Records provided:

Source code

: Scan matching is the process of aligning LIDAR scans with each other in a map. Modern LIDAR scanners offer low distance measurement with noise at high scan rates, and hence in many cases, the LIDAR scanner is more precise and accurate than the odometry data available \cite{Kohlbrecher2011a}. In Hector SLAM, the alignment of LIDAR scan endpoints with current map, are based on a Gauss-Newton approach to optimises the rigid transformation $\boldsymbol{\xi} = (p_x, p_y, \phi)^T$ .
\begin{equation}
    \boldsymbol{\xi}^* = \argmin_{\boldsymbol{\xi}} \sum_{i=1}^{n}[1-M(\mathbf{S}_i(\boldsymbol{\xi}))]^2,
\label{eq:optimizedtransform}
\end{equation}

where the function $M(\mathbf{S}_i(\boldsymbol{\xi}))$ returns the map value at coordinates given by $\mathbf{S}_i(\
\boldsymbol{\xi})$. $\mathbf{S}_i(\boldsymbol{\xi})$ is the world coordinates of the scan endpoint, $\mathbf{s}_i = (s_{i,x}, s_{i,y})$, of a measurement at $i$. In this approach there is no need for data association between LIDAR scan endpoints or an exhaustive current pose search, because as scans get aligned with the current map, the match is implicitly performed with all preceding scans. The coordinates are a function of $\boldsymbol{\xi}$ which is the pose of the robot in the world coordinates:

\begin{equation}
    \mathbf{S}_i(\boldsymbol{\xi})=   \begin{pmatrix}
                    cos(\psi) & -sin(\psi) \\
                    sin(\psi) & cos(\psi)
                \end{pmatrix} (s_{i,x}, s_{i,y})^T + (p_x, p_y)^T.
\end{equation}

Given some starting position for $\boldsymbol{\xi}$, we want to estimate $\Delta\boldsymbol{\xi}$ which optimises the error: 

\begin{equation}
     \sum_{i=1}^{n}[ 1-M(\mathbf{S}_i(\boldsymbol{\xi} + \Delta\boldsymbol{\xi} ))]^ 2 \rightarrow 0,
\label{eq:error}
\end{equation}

Your assignment:
Which lines in the records contain the word "LIDAR"? Copy each one.

Exercise answer:
: Scan matching is the process of aligning LIDAR scans with each other in a map. Modern LIDAR scanners offer low distance measurement with noise at high scan rates, and hence in many cases, the LIDAR scanner is more precise and accurate than the odometry data available \cite{Kohlbrecher2011a}. In Hector SLAM, the alignment of LIDAR scan endpoints with current map, are based on a Gauss-Newton approach to optimises the rigid transformation $\boldsymbol{\xi} = (p_x, p_y, \phi)^T$ .
\boldsymbol{\xi})$. $\mathbf{S}_i(\boldsymbol{\xi})$ is the world coordinates of the scan endpoint, $\mathbf{s}_i = (s_{i,x}, s_{i,y})$, of a measurement at $i$. In this approach there is no need for data association between LIDAR scan endpoints or an exhaustive current pose search, because as scans get aligned with the current map, the match is implicitly performed with all preceding scans. The coordinates are a function of $\boldsymbol{\xi}$ which is the pose of the robot in the world coordinates:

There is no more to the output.